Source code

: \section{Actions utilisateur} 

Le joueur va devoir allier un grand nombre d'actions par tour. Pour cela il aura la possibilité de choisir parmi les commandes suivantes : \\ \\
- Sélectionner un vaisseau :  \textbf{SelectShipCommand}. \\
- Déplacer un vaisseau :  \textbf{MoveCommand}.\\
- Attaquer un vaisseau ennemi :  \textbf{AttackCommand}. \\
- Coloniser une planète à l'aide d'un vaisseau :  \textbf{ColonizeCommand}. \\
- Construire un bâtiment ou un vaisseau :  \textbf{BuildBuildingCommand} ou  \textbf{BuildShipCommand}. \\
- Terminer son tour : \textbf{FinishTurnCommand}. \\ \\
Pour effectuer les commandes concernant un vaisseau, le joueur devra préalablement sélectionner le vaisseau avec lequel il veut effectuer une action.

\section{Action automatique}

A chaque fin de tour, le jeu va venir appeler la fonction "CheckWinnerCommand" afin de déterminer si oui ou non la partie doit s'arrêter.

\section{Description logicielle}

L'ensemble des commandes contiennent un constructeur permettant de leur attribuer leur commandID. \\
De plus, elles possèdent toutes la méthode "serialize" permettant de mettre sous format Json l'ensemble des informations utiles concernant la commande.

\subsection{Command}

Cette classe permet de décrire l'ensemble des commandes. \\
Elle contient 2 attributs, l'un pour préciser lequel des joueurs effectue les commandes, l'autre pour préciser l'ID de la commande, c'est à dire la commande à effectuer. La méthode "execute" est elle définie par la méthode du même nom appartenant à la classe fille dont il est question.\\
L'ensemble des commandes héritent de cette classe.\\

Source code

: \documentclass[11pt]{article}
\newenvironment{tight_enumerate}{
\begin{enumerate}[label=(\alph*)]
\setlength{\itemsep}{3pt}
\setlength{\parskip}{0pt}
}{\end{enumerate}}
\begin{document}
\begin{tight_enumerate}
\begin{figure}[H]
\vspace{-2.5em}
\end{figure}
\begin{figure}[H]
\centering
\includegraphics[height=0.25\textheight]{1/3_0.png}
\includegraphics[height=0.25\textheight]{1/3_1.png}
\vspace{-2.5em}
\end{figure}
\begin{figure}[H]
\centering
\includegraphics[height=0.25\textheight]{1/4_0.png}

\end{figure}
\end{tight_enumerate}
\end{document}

-------------------------

● What is needed
Filter the records for lines containing the word "concernant" and copy each one.

● Exercise output
Pour effectuer les commandes concernant un vaisseau, le joueur devra préalablement sélectionner le vaisseau avec lequel il veut effectuer une action.
De plus, elles possèdent toutes la méthode "serialize" permettant de mettre sous format Json l'ensemble des informations utiles concernant la commande.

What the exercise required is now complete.